Monuments historiques et bâtiments protégés de Lannes

Cabane de vigneron

Cabane de vigneron
Cabane de vigneron

Type : Inventaire général du patrimoine culturel
Epoque : limite 19e siècle 20e siècle
Auteur(s) : maître d'oeuvre inconnu

Château

Histoire : Castrum mentionné en 1287, tenu par Bertrand de Grauhet. Il est intégré à la défense de l'agglomération par sa situation à l'angle sud-ouest. Le logis est une construction du 16e siècle sur un bâti médiéval ; une tourelle dotée de canonnières surveille l'angle extérieur ; la pièce principale ou salle se trouvait vraisemblablement à l'étage, ouvert par des croisées. A la fin du 16e siècle, il appartient à Jean de Noaillan. Le puits carré est daté de 1673. Lorsque le château est vendu à la Révolution, comme bien de l'émigré Noaillan de Villeneuve, l'habitation est réduite au rez-de-chaussée, faute d'entretien de l'étage. Seuls subsistent les murs bâtis sur le rempart.
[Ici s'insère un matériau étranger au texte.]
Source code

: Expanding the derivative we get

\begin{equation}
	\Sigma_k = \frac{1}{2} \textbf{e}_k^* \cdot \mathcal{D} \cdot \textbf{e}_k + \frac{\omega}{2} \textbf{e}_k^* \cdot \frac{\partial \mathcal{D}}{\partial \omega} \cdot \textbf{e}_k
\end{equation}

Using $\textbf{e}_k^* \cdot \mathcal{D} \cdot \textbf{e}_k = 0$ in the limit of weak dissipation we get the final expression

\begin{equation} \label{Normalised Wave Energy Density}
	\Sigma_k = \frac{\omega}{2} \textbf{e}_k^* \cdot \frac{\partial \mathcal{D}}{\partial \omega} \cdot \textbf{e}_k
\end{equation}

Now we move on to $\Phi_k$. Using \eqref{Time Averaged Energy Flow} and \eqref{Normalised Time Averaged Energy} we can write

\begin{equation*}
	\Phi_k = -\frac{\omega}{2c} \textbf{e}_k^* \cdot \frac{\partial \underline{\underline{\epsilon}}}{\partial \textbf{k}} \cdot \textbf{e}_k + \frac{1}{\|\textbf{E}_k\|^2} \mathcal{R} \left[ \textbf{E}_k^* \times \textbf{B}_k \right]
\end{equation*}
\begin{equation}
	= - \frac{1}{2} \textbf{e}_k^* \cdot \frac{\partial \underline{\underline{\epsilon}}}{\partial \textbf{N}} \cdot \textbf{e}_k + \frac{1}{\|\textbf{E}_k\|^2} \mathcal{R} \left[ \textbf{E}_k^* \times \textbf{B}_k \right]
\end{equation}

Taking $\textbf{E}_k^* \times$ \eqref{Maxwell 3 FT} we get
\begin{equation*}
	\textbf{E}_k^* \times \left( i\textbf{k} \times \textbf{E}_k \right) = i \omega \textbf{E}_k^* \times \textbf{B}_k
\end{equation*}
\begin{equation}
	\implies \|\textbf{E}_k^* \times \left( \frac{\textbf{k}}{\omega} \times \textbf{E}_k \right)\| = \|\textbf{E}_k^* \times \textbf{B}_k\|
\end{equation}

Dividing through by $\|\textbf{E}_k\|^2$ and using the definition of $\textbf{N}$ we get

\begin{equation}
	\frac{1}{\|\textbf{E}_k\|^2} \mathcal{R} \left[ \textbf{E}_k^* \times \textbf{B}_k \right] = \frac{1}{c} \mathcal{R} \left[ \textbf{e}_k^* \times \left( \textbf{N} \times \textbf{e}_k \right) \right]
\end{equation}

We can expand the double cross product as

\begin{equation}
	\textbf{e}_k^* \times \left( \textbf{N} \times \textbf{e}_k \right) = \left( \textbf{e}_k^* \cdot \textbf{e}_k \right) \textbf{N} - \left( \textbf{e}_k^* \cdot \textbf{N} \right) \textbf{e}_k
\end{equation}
Type : Inventaire général du patrimoine culturel
Epoque : 16e siècle ; 3e quart 17e siècle
Année de construction : 1673
Auteur(s) : maître d'oeuvre inconnu

Château

Château
Château
Histoire : Les vestiges d'un bâtiment médiéval subsisteraient dans les bases du mur nord et des tours, d'après L. Verzeni. Selon Ch. Bastard, à la fin du 16e siècle, le château est la propriété de Bernard de Barrau, époux de Julienne d'Esparbès de Lussan (morte en 1579) , qui le fait restaurer par Michel Batz, maçon, et ordonne la réfection de la couverture de " la vieille tour ". L. Verzeni mentionne une galerie sur cour du 16e siècle, démolie au début du 19e siècle, avec portique en pierre au rez-de-chaussée et galerie en bois à l'étage. En 1672, il appartient à Jean Denis de Barrau. En 1788, le château est vendu par les Barrau aux Castillon. D'importants travaux sont entrepris vers 1825-1828, selon L. Verzeni : remaniement complet du logis, avec modification des pièces en enfilade et nouvelle façade ordonnancée de maison de maître, démontage de la galerie, réfection des baies en supprimant les meneaux, rehaussement de la tour polygonale. En 1833, date du cadastre, les bâtiments s'organisent autour d'une cour fermée. Les parties agricoles et dépendances datent du 19e siècle. En 1875, L. Verzeni cite une nouvelle campagne de travaux, comprenant l'édification du couronnement de la tour, dotée d'une tourelle, et la chapelle.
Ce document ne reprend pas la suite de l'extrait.